EXERCISE DIRECTIONS: Restate, word for word, the lines from the opening line of the data through the line containing "29. <http://st", both included, and nothing else.

PROVIDED ENTRIES:
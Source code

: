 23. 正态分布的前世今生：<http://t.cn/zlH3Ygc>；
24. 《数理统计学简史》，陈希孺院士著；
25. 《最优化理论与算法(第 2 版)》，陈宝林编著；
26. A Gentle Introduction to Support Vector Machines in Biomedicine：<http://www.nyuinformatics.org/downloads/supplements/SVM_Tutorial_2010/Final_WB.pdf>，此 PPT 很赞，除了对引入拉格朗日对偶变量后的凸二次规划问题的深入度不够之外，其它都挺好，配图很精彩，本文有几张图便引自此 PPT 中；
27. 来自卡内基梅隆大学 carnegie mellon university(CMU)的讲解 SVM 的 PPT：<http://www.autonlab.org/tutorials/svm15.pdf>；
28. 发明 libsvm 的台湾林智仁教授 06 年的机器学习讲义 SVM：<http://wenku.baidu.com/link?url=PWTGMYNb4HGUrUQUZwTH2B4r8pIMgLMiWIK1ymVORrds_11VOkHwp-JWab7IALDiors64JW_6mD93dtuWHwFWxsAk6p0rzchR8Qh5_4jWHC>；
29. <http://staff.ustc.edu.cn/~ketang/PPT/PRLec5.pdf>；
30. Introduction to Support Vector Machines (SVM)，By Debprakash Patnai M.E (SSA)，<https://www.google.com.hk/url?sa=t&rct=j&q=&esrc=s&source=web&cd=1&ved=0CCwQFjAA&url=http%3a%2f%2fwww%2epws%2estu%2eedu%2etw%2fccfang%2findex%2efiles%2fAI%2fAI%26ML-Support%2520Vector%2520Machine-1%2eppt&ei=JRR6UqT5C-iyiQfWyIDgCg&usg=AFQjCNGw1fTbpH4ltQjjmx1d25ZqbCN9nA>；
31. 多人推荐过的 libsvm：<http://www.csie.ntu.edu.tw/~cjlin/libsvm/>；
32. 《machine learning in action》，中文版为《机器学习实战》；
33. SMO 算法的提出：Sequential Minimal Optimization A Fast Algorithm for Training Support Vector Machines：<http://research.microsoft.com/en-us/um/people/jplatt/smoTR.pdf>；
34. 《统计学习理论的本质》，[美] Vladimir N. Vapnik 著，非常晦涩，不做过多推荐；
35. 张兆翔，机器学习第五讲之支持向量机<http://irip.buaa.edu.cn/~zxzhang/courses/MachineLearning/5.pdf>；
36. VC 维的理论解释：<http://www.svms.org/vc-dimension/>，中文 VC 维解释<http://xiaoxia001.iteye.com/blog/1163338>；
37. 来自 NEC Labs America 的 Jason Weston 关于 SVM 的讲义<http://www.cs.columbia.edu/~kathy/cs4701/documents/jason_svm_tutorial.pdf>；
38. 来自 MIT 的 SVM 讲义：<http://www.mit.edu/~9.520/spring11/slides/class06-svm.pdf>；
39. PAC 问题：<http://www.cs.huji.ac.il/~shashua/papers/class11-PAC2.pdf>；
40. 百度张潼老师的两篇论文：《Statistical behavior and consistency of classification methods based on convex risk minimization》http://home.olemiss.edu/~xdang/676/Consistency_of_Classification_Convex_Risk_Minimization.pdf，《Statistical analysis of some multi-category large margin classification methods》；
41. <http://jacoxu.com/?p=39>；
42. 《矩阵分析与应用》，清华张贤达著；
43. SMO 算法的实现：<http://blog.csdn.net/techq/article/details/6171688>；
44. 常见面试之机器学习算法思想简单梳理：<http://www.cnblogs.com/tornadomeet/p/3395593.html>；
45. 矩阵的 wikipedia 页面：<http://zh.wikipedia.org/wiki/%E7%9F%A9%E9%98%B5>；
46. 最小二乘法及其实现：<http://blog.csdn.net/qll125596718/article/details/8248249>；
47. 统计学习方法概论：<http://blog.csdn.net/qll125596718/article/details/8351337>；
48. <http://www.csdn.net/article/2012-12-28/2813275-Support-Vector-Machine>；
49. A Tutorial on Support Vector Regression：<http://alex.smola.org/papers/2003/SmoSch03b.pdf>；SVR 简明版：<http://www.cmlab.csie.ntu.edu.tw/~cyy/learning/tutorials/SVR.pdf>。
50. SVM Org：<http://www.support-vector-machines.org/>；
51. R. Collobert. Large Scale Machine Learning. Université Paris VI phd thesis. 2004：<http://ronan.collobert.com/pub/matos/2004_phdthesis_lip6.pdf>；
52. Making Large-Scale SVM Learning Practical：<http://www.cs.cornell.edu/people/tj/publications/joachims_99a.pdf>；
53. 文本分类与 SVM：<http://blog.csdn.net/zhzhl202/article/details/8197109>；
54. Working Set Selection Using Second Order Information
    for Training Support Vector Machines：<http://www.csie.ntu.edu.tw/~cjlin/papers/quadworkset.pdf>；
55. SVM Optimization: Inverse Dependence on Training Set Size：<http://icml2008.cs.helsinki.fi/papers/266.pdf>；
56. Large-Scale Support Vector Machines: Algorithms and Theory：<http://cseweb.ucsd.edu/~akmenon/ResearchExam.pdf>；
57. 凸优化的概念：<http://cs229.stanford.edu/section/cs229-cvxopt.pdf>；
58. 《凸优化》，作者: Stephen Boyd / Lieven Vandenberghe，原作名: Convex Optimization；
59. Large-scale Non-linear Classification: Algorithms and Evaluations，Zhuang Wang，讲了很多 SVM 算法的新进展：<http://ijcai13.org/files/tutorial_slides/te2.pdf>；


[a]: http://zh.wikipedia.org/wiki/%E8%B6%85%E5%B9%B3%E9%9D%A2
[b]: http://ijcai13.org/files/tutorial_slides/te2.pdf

RESPONSE FOR THIS EXERCISE:
Source code

: 23. 正态分布的前世今生：<http://t.cn/zlH3Ygc>；
24. 《数理统计学简史》，陈希孺院士著；
25. 《最优化理论与算法(第 2 版)》，陈宝林编著；
26. A Gentle Introduction to Support Vector Machines in Biomedicine：<http://www.nyuinformatics.org/downloads/supplements/SVM_Tutorial_2010/Final_WB.pdf>，此 PPT 很赞，除了对引入拉格朗日对偶变量后的凸二次规划问题的深入度不够之外，其它都挺好，配图很精彩，本文有几张图便引自此 PPT 中；
27. 来自卡内基梅隆大学 carnegie mellon university(CMU)的讲解 SVM 的 PPT：<http://www.autonlab.org/tutorials/svm15.pdf>；
28. 发明 libsvm 的台湾林智仁教授 06 年的机器学习讲义 SVM：<http://wenku.baidu.com/link?url=PWTGMYNb4HGUrUQUZwTH2B4r8pIMgLMiWIK1ymVORrds_11VOkHwp-JWab7IALDiors64JW_6mD93dtuWHwFWxsAk6p0rzchR8Qh5_4jWHC>；
29. <http://staff.ustc.edu.cn/~ketang/PPT/PRLec5.pdf>；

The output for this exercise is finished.